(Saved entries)
□ □ □ □
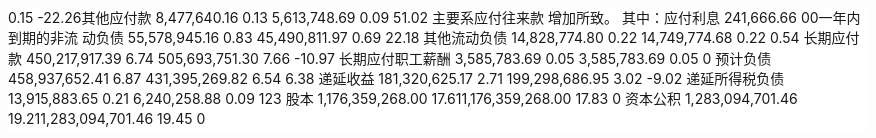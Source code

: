 0.15
-22.26其他应付款
8,477,640.16
0.13
5,613,748.69
0.09
51.02
主要系应付往来款
增加所致。
其中：应付利息
241,666.66
00一年内到期的非流
动负债
55,578,945.16
0.83
45,490,811.97
0.69
22.18
其他流动负债
14,828,774.80
0.22
14,749,774.68
0.22
0.54
长期应付款
450,217,917.39
6.74
505,693,751.30
7.66
-10.97
长期应付职工薪酬
3,585,783.69
0.05
3,585,783.69
0.05
0
预计负债
458,937,652.41
6.87
431,395,269.82
6.54
6.38
递延收益
181,320,625.17
2.71
199,298,686.95
3.02
-9.02
递延所得税负债
13,915,883.65
0.21
6,240,258.88
0.09
123
股本
1,176,359,268.00
17.611,176,359,268.00
17.83
0
资本公积
1,283,094,701.46
19.211,283,094,701.46
19.45
0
□ □ □ □
» **Exercise brief**
Every line from the one containing "17.611,176,359,268.00" through the last line of the entries above must be output exactly. Leave the rest out.

» **Your response**
17.611,176,359,268.00
17.83
0
资本公积
1,283,094,701.46
19.211,283,094,701.46
19.45
0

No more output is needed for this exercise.